(Saved data entries)
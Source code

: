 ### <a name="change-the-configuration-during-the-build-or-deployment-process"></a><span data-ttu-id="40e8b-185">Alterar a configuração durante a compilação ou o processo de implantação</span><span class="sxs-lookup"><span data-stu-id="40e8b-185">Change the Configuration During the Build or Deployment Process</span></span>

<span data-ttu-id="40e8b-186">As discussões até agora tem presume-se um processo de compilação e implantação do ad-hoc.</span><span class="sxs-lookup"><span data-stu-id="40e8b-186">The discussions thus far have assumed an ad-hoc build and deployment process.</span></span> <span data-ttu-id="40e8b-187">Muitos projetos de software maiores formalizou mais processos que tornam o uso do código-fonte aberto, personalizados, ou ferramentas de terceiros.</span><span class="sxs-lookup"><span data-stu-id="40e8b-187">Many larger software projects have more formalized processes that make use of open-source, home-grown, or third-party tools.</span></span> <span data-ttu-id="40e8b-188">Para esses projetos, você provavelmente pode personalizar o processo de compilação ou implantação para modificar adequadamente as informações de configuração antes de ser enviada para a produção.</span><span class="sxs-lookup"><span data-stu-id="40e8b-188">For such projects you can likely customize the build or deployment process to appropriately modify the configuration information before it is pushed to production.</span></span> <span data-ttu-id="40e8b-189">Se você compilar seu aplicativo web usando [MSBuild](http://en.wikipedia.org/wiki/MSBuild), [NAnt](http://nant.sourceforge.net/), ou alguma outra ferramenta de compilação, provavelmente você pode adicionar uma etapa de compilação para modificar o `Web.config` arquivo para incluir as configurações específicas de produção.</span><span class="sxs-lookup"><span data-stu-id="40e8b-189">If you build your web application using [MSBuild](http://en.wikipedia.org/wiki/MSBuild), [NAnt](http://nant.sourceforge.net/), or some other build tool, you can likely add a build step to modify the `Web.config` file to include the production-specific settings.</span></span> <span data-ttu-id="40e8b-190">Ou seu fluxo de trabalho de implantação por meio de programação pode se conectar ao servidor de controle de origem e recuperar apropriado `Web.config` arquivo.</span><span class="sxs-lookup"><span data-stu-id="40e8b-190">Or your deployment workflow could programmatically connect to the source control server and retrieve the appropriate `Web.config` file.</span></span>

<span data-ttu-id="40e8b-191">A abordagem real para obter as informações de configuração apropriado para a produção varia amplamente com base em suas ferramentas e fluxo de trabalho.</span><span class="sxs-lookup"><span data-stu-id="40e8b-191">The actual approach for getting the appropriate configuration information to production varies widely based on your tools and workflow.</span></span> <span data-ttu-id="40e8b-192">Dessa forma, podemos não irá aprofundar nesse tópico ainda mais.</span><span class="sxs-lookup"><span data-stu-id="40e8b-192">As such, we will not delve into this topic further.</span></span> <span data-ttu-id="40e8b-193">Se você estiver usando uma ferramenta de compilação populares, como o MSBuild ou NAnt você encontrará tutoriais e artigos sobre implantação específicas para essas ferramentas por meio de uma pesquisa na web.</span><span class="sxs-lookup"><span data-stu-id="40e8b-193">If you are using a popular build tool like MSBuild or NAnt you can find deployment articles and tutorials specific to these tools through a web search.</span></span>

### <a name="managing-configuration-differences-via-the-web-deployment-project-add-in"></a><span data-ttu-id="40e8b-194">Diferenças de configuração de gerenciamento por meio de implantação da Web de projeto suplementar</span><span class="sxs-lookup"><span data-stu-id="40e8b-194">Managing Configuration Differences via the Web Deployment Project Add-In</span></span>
...
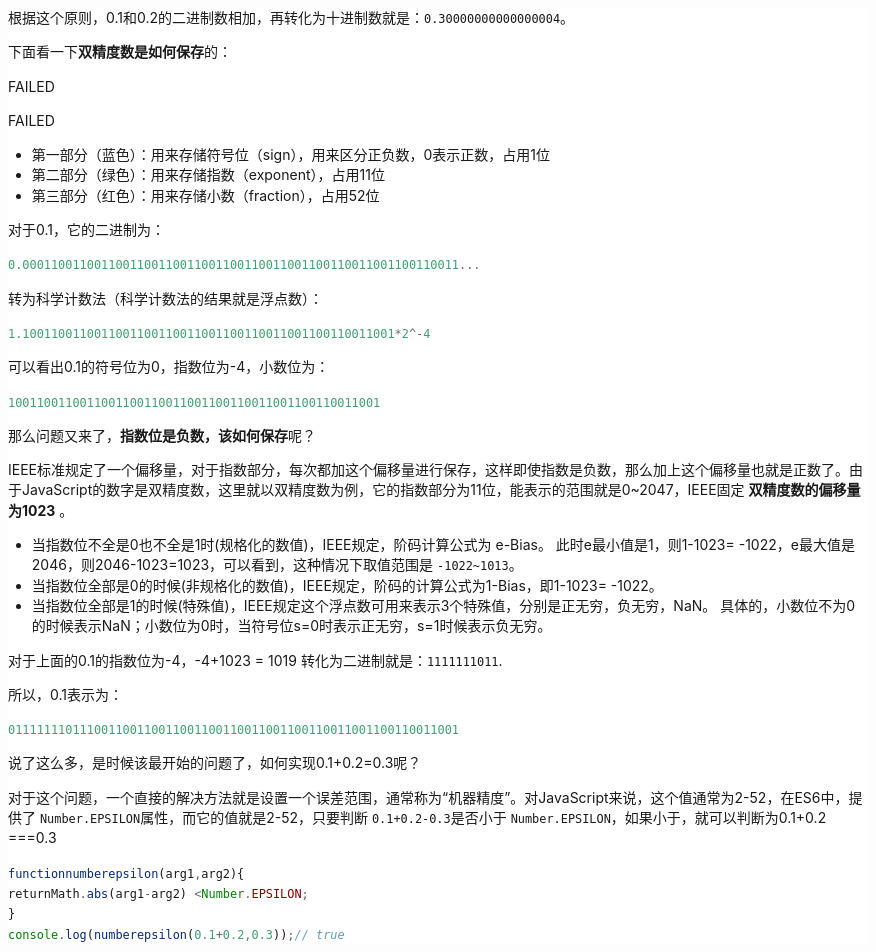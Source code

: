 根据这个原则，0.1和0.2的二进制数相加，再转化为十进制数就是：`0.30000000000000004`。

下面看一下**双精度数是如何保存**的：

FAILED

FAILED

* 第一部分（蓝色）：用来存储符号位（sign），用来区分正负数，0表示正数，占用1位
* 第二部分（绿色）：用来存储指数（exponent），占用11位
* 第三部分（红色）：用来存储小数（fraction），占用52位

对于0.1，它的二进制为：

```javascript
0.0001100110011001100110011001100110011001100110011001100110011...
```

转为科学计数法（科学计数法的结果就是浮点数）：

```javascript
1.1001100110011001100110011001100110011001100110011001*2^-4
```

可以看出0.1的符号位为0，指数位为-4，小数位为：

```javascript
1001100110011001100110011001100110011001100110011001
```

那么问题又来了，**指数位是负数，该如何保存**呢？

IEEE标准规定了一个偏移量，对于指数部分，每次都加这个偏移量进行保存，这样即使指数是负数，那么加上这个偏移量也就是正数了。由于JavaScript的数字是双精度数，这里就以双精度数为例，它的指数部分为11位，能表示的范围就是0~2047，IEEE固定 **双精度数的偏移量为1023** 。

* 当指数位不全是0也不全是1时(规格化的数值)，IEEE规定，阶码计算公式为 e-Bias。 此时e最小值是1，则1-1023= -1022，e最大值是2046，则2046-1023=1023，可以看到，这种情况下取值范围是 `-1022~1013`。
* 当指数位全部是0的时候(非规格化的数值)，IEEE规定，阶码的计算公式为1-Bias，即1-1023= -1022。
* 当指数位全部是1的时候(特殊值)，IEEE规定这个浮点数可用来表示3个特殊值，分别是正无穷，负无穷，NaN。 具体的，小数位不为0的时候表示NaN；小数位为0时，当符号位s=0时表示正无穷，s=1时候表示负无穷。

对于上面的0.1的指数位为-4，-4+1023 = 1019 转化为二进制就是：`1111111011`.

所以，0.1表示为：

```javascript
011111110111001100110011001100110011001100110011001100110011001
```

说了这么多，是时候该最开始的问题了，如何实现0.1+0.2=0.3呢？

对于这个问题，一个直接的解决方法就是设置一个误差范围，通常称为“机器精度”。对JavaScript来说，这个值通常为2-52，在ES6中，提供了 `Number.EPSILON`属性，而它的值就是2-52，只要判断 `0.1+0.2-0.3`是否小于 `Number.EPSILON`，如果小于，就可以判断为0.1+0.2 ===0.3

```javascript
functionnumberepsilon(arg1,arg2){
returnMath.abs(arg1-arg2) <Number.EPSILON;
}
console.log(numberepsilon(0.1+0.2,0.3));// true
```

● **TASK PROMPT**: All lines of the data above that include the word "Bias" must be shown.

● **ANSWER TO THIS TASK**:
* 当指数位不全是0也不全是1时(规格化的数值)，IEEE规定，阶码计算公式为 e-Bias。 此时e最小值是1，则1-1023= -1022，e最大值是2046，则2046-1023=1023，可以看到，这种情况下取值范围是 `-1022~1013`。
* 当指数位全部是0的时候(非规格化的数值)，IEEE规定，阶码的计算公式为1-Bias，即1-1023= -1022。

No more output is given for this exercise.